The so-called missionaries like David Livingstone played a great role in the colonisation of the continent as they mapped routes and passed on vital intelligence that made smooth the process of colonisation.
The authors shy away from the fact that the missionaries were more like intelligence officers who lied and cheated using the collar.
Livingstone is presented as a hero in the book and is compared to the worst colonial architect, Cecil John Rhodes.
“It is to Livingstone that we owe the first reliable descriptions of medical conditions in Central Africa,” they write.
“In his own way, Livingstone was just as keen an advocate of active European intervention in Africa as Cecil John Rhodes was to become after him.
“The Christian powers, Livingstone was convinced, should expand Africa’s wealth and supply the continent with new kinds of goods; by this means African living standards would be made to rise and raw materials (sic).”
‘Difficulties’ faced by the first settlers on their arrival on the continent are highlighted.
And the indigenes are portrayed as the hindrance to progress and civilisation when in actual fact, they were simply trying to protect their territories in the best way they could.
“The indigenous tribes’ reception of the white strangers was sometimes hostile and, what was worse, always unpredictable, sometimes the natives were friendly and sold food; sometimes they were hostile and showered poisoned arrows on their visitors; obviously they were not guided by reason; they were ‘savages’ and could not be trusted,” says Lewis Gann and Peter Duignan.
Even after whites had tricked Africans into signing concessions that sold their land and mineral rights and had hoisted their flags and settled in Africa, black Africans were still considered a barrier to their so-called bid to develop the ‘Dark Continent’.

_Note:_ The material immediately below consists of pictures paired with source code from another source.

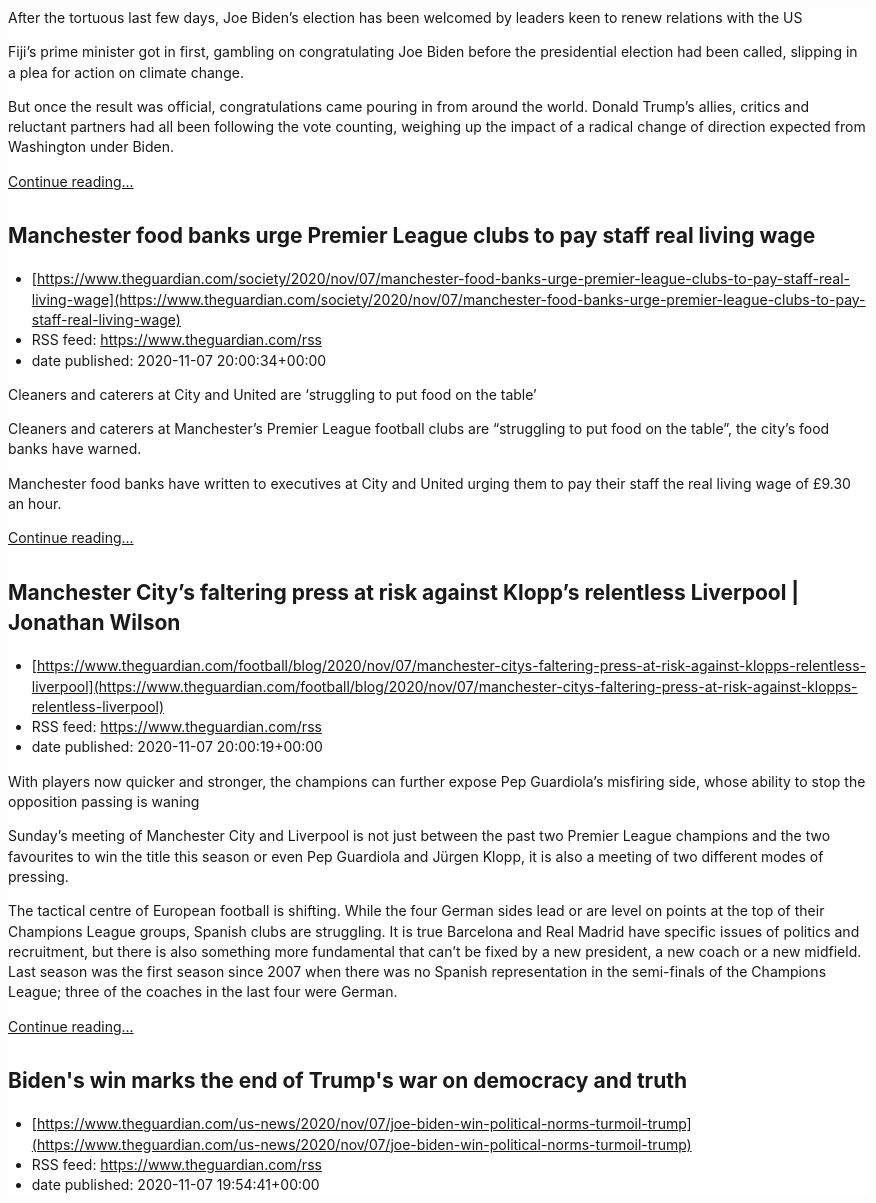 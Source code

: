 <p>After the tortuous last few days, Joe Biden’s election has been welcomed by leaders keen to renew relations with the US</p><p>Fiji’s prime minister got in first, gambling on congratulating Joe Biden before the presidential election had been called, slipping in a plea for action on climate change.</p><p>But once the result was official, congratulations came pouring in from around the world. Donald Trump’s allies, critics and reluctant partners had all been following the vote counting, weighing up the impact of a radical change of direction expected from Washington under Biden.</p> <a href="https://www.theguardian.com/us-news/2020/nov/07/so-whos-the-banana-republic-now-world-mocks-us-poll-chaos">Continue reading...</a>

## Manchester food banks urge Premier League clubs to pay staff real living wage
 - [https://www.theguardian.com/society/2020/nov/07/manchester-food-banks-urge-premier-league-clubs-to-pay-staff-real-living-wage](https://www.theguardian.com/society/2020/nov/07/manchester-food-banks-urge-premier-league-clubs-to-pay-staff-real-living-wage)
 - RSS feed: https://www.theguardian.com/rss
 - date published: 2020-11-07 20:00:34+00:00

<p>Cleaners and caterers at City and United are ‘struggling to put food on the table’</p><p>Cleaners and caterers at Manchester’s Premier League football clubs are “struggling to put food on the table”, the city’s food banks have warned.</p><p>Manchester food banks have written to executives at City and United urging them to pay their staff the real living wage of £9.30 an hour.</p> <a href="https://www.theguardian.com/society/2020/nov/07/manchester-food-banks-urge-premier-league-clubs-to-pay-staff-real-living-wage">Continue reading...</a>

## Manchester City’s faltering press at risk against Klopp’s relentless Liverpool | Jonathan Wilson
 - [https://www.theguardian.com/football/blog/2020/nov/07/manchester-citys-faltering-press-at-risk-against-klopps-relentless-liverpool](https://www.theguardian.com/football/blog/2020/nov/07/manchester-citys-faltering-press-at-risk-against-klopps-relentless-liverpool)
 - RSS feed: https://www.theguardian.com/rss
 - date published: 2020-11-07 20:00:19+00:00

<p>With players now quicker and stronger, the champions can further expose Pep Guardiola’s misfiring side, whose ability to stop the opposition passing is waning</p><p>Sunday’s meeting of Manchester City and Liverpool is not just between the past two Premier League champions and the two favourites to win the title this season or even Pep Guardiola and Jürgen Klopp, it is also a meeting of two different modes of pressing.</p><p>The tactical centre of European football is shifting. While the four German sides lead or are level on points at the top of their Champions League groups, Spanish clubs are struggling. It is true Barcelona and Real Madrid have specific issues of politics and recruitment, but there is also something more fundamental that can’t be fixed by a new president, a new coach or a new midfield. Last season was the first season since 2007 when there was no Spanish representation in the semi-finals of the Champions League; three of the coaches in the last four were German.</p> <a href="https://www.theguardian.com/football/blog/2020/nov/07/manchester-citys-faltering-press-at-risk-against-klopps-relentless-liverpool">Continue reading...</a>

## Biden's win marks the end of Trump's war on democracy and truth
 - [https://www.theguardian.com/us-news/2020/nov/07/joe-biden-win-political-norms-turmoil-trump](https://www.theguardian.com/us-news/2020/nov/07/joe-biden-win-political-norms-turmoil-trump)
 - RSS feed: https://www.theguardian.com/rss
 - date published: 2020-11-07 19:54:41+00:00
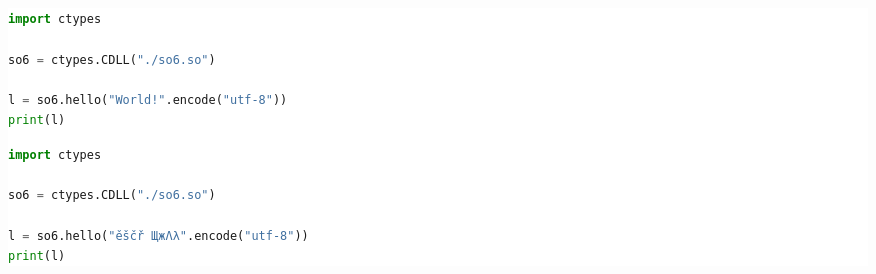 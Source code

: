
 ```python
import ctypes

so6 = ctypes.CDLL("./so6.so")

l = so6.hello("World!".encode("utf-8"))
print(l)
```

```python
import ctypes

so6 = ctypes.CDLL("./so6.so")

l = so6.hello("ěščř ЩжΛλ".encode("utf-8"))
print(l)
```
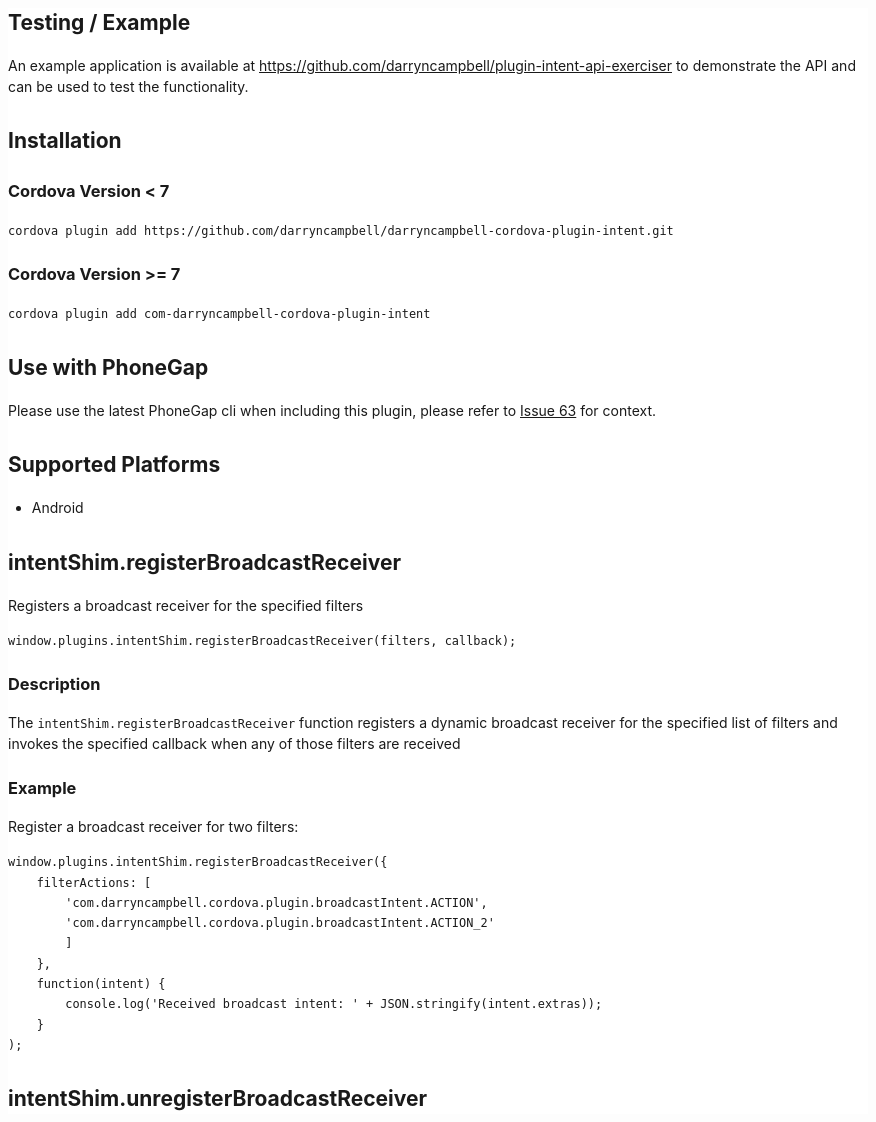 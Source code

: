 ## Testing / Example
An example application is available at https://github.com/darryncampbell/plugin-intent-api-exerciser to demonstrate the API and can be used to test the functionality.

## Installation

### Cordova Version < 7
    cordova plugin add https://github.com/darryncampbell/darryncampbell-cordova-plugin-intent.git

### Cordova Version >= 7
    cordova plugin add com-darryncampbell-cordova-plugin-intent

## Use with PhoneGap

Please use the latest PhoneGap cli when including this plugin, please refer to [Issue 63](https://github.com/darryncampbell/darryncampbell-cordova-plugin-intent/issues/63) for context. 

## Supported Platforms
- Android

## intentShim.registerBroadcastReceiver

Registers a broadcast receiver for the specified filters

    window.plugins.intentShim.registerBroadcastReceiver(filters, callback);

### Description

The `intentShim.registerBroadcastReceiver` function registers a dynamic broadcast receiver for the specified list of filters and invokes the specified callback when any of those filters are received

### Example

Register a broadcast receiver for two filters:

    window.plugins.intentShim.registerBroadcastReceiver({
        filterActions: [
            'com.darryncampbell.cordova.plugin.broadcastIntent.ACTION',
            'com.darryncampbell.cordova.plugin.broadcastIntent.ACTION_2'
            ]
        },
        function(intent) {
            console.log('Received broadcast intent: ' + JSON.stringify(intent.extras));
        }
    );


## intentShim.unregisterBroadcastReceiver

“The white pioneer could not improve his farm or build better roads as long as his native neighbours continued to practise their age-old shifting cultivation of the slash and burn variety; the colonist could not breed superior cattle as long as the tribesman’s small and diseased beasts were allowed to graze next to his sleek dairy herds,” said the authors.
The pioneers are said to have suffered at the hands of the locals demeaning the efforts of Africans to regain their stolen land.
“The pioneers suffered from hunger and disease; then war broke out with the Matabele in 1893,” they write.
“In a brilliant little campaign the colonialist overthrew Lobengula’s military oligarchy.”
The slave trade era was the most brutal period ever experienced by Africans yet the book tries to sanitise the barbarous act portraying it as a win-win situation where everyone benefited equally.
“Slave trade was not only profitable in itself, but also gave rise to numerous other industries to supply the needs of African sellers and became part of a network of trade linking Europe, Africa and the New World,” writes Gann and Duignan.
“In exchange, Africans acquired muskets, knives, cloth, beads and other luxurious goods.”
In the same way that the authors try to sanitise the slave trade period they also try to show Britain as a hero who came to the rescue of the ‘poor’ slaves who were being sold as they write: “The British Navy played by far the largest share in hunting down the remaining slave ships.”
White Settlers in Tropical Africa is therefore nothing, but another lame excuse to justify atrocities that the West must be accountable and pay reparations for.
This is one book that can make any reasonable black person livid.